Input material: Begin

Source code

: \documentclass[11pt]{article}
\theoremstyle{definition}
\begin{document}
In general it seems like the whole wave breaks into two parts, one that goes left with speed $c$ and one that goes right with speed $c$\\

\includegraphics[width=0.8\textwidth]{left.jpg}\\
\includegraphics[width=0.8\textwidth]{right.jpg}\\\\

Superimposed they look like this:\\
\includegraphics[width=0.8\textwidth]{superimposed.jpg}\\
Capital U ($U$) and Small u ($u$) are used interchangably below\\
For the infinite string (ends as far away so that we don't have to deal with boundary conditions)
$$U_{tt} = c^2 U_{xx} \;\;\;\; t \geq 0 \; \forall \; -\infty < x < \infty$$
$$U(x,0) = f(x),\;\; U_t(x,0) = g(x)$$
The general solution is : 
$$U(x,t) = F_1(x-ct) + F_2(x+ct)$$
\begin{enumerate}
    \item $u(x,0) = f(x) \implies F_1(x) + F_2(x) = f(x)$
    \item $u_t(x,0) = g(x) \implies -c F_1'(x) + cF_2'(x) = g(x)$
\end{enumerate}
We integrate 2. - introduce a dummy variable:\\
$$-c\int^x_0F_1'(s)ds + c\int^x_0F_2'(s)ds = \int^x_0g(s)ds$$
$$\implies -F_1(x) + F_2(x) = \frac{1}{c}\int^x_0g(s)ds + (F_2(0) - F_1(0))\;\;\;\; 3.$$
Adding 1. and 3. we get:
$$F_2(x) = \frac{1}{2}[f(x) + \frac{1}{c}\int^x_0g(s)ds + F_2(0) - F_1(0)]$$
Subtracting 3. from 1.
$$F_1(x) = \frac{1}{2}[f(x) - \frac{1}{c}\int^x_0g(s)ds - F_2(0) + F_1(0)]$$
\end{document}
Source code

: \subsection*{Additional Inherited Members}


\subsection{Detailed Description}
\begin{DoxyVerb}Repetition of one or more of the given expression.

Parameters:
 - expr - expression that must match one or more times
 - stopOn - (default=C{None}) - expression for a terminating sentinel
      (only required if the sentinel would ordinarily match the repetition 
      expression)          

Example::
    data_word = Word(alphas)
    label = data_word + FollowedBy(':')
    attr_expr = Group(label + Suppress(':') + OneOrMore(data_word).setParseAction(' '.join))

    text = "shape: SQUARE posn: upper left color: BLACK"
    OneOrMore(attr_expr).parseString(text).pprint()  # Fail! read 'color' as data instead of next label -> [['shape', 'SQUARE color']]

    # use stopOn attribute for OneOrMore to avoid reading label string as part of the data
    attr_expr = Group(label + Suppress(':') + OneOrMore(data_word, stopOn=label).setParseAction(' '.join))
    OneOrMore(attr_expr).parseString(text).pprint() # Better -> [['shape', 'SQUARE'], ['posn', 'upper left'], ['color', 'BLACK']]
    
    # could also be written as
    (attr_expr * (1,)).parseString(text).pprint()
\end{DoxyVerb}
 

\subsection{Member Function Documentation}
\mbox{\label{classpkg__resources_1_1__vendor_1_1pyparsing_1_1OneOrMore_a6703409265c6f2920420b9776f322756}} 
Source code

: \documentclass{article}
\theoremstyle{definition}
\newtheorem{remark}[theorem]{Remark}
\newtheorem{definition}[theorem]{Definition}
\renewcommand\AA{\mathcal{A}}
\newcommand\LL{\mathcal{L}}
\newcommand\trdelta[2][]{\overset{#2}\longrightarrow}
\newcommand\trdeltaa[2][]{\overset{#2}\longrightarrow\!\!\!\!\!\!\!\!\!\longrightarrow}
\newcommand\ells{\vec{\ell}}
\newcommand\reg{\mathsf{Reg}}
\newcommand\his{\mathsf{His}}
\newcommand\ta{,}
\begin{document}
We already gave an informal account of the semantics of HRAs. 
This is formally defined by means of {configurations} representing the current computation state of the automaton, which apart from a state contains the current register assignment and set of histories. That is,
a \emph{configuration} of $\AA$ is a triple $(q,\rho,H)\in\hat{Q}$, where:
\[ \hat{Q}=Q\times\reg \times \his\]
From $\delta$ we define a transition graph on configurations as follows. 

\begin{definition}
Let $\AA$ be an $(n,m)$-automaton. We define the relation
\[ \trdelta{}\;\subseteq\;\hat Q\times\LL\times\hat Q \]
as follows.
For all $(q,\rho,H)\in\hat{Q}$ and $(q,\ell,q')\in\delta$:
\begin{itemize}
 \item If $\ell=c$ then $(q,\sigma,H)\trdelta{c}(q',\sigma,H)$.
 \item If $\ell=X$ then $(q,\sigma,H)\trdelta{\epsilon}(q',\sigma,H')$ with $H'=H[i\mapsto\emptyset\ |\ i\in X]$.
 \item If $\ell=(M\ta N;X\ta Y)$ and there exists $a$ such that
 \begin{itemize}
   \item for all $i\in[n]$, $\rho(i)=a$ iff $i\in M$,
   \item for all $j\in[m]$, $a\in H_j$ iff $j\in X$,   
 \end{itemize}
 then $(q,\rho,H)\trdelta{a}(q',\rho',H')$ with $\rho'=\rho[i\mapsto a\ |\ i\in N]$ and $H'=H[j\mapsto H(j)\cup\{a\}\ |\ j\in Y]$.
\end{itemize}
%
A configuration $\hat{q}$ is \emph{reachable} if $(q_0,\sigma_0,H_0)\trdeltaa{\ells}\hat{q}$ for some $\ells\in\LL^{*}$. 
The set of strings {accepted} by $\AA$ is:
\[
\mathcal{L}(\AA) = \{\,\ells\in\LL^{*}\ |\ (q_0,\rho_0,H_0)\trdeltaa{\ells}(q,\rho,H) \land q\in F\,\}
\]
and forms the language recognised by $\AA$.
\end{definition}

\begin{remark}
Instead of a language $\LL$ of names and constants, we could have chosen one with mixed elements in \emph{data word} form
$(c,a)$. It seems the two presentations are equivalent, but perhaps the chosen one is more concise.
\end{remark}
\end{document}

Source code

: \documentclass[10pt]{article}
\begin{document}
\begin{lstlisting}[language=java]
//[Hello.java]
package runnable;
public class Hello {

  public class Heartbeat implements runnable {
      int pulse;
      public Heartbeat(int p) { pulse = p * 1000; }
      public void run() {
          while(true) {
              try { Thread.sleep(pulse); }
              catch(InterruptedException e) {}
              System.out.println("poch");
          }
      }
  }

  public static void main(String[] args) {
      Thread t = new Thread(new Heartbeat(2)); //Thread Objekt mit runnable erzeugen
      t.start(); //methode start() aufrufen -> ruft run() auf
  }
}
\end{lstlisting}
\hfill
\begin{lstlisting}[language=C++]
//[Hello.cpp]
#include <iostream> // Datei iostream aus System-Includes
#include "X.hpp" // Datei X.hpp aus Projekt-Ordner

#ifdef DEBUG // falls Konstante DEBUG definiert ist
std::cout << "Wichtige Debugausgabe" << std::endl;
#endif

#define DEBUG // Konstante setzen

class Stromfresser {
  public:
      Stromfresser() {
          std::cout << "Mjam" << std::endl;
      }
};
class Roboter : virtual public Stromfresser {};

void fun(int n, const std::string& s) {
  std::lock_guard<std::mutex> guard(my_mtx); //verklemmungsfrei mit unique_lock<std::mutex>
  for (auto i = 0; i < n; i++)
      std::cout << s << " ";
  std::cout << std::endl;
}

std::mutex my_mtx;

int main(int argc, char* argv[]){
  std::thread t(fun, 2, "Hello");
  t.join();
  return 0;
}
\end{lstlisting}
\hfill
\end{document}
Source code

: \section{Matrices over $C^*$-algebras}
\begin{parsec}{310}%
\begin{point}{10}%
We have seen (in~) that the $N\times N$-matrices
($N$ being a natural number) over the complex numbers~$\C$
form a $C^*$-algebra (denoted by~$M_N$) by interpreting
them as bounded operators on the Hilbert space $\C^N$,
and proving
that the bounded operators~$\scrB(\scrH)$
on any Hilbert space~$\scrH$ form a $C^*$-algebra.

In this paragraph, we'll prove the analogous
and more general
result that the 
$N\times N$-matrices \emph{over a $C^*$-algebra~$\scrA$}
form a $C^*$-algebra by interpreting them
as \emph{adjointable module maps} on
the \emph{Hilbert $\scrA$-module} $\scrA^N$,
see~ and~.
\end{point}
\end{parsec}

Input material: End

Task description - Reproduce the lines of the records exactly, from the first one through the line that contains "Superimposed they look like this:\\".

Response below -
Source code

: \documentclass[11pt]{article}
\theoremstyle{definition}
\begin{document}
In general it seems like the whole wave breaks into two parts, one that goes left with speed $c$ and one that goes right with speed $c$\\

\includegraphics[width=0.8\textwidth]{left.jpg}\\
\includegraphics[width=0.8\textwidth]{right.jpg}\\\\

Superimposed they look like this:\\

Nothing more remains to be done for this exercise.